> _Task to complete_
Give back all the entries below. Omit none of them.

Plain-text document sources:
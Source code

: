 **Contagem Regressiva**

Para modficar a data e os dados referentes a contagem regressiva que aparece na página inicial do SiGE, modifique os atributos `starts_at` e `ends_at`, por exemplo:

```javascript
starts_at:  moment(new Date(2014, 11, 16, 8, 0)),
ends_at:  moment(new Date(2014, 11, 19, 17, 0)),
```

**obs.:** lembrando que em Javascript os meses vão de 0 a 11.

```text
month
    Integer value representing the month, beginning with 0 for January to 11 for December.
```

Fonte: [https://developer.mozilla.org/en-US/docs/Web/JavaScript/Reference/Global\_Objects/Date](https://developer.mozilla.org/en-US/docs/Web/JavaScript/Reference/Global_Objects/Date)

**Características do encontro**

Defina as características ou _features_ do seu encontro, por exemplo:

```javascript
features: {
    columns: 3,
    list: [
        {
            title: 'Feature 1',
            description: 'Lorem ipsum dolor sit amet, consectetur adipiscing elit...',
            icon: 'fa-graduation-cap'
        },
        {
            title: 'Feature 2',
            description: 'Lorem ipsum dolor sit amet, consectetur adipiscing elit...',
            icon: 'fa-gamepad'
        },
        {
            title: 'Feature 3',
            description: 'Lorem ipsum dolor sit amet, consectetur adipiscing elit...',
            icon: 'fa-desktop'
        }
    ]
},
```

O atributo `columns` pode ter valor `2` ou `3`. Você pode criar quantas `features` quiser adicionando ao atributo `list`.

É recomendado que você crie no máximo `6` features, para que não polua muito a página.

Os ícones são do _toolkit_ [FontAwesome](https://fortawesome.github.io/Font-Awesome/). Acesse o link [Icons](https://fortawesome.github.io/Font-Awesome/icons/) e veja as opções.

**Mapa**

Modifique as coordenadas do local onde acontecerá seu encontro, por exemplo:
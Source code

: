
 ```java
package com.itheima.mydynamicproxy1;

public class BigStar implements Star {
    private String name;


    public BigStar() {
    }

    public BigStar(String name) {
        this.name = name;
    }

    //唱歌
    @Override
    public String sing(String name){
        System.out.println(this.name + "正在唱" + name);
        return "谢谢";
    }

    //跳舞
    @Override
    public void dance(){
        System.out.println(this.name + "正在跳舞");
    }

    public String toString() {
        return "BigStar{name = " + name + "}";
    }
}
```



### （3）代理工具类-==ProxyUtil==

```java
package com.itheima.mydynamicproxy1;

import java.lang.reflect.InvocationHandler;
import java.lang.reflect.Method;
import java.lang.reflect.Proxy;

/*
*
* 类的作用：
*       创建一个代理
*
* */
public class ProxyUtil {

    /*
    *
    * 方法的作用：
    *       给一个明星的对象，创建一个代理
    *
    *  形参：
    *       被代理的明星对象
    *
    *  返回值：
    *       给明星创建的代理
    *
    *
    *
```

> _Task output_
Source code

: **Contagem Regressiva**

Para modficar a data e os dados referentes a contagem regressiva que aparece na página inicial do SiGE, modifique os atributos `starts_at` e `ends_at`, por exemplo:

```javascript
starts_at:  moment(new Date(2014, 11, 16, 8, 0)),
ends_at:  moment(new Date(2014, 11, 19, 17, 0)),
```

**obs.:** lembrando que em Javascript os meses vão de 0 a 11.

```text
month
    Integer value representing the month, beginning with 0 for January to 11 for December.
```

Fonte: [https://developer.mozilla.org/en-US/docs/Web/JavaScript/Reference/Global\_Objects/Date](https://developer.mozilla.org/en-US/docs/Web/JavaScript/Reference/Global_Objects/Date)

**Características do encontro**

Defina as características ou _features_ do seu encontro, por exemplo:

```javascript
features: {
    columns: 3,
    list: [
        {
            title: 'Feature 1',
            description: 'Lorem ipsum dolor sit amet, consectetur adipiscing elit...',
            icon: 'fa-graduation-cap'
        },
        {
            title: 'Feature 2',
            description: 'Lorem ipsum dolor sit amet, consectetur adipiscing elit...',
            icon: 'fa-gamepad'
        },
        {
            title: 'Feature 3',
            description: 'Lorem ipsum dolor sit amet, consectetur adipiscing elit...',
            icon: 'fa-desktop'
        }
    ]
},
```

O atributo `columns` pode ter valor `2` ou `3`. Você pode criar quantas `features` quiser adicionando ao atributo `list`.

É recomendado que você crie no máximo `6` features, para que não polua muito a página.

Os ícones são do _toolkit_ [FontAwesome](https://fortawesome.github.io/Font-Awesome/). Acesse o link [Icons](https://fortawesome.github.io/Font-Awesome/icons/) e veja as opções.

**Mapa**

Modifique as coordenadas do local onde acontecerá seu encontro, por exemplo:
Source code

:
 ```java
package com.itheima.mydynamicproxy1;

public class BigStar implements Star {
    private String name;


    public BigStar() {
    }

    public BigStar(String name) {
        this.name = name;
    }

    //唱歌
    @Override
    public String sing(String name){
        System.out.println(this.name + "正在唱" + name);
        return "谢谢";
    }

    //跳舞
    @Override
    public void dance(){
        System.out.println(this.name + "正在跳舞");
    }

    public String toString() {
        return "BigStar{name = " + name + "}";
    }
}
```



### （3）代理工具类-==ProxyUtil==

```java
package com.itheima.mydynamicproxy1;

import java.lang.reflect.InvocationHandler;
import java.lang.reflect.Method;
import java.lang.reflect.Proxy;

/*
*
* 类的作用：
*       创建一个代理
*
* */
public class ProxyUtil {

    /*
    *
    * 方法的作用：
    *       给一个明星的对象，创建一个代理
    *
    *  形参：
    *       被代理的明星对象
    *
    *  返回值：
    *       给明星创建的代理
    *
    *
    *
```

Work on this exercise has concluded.